Items from a data source:
──────

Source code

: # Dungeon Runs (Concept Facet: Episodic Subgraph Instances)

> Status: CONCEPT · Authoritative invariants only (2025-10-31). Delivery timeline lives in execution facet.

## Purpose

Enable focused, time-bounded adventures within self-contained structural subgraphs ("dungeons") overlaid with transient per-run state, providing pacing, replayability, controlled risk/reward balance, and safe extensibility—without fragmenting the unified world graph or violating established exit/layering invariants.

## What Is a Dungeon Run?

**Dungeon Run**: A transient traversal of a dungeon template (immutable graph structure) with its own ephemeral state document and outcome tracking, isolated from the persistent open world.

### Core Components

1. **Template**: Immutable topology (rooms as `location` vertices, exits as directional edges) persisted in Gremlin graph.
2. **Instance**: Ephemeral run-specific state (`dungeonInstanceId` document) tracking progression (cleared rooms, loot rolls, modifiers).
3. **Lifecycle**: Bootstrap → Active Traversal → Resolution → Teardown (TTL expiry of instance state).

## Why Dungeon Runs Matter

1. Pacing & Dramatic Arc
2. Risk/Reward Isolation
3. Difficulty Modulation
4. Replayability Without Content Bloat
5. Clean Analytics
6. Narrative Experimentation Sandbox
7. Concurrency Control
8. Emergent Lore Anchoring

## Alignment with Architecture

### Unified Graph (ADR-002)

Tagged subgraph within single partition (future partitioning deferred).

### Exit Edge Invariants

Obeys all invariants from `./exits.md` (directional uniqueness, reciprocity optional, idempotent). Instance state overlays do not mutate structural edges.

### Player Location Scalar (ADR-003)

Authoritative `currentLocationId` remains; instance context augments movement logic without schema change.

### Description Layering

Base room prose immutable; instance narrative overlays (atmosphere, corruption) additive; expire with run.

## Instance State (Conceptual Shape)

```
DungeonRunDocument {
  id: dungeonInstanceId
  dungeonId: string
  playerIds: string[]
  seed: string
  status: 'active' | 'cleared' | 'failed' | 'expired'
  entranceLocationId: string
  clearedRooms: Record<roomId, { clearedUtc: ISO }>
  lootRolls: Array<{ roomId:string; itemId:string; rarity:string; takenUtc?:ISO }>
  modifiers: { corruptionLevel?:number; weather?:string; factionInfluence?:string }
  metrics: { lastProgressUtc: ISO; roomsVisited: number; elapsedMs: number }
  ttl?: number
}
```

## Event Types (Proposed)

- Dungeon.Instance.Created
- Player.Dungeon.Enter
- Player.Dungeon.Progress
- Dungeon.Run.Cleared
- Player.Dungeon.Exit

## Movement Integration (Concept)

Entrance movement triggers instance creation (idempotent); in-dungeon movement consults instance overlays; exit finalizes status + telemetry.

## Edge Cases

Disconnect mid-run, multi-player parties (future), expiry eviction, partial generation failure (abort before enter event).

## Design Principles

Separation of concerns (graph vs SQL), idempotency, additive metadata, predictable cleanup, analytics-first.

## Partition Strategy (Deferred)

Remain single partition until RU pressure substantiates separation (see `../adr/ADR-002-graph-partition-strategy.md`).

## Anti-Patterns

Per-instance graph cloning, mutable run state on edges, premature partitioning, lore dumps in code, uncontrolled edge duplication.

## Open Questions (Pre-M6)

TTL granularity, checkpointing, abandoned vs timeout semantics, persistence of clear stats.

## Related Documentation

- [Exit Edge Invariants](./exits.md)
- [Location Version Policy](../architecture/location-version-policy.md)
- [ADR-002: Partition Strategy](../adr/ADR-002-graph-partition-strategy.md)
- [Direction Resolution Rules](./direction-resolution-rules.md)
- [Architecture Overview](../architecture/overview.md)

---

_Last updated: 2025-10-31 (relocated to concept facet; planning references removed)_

──────

Only a number is expected here: how many lines of the records above contain "edges".

3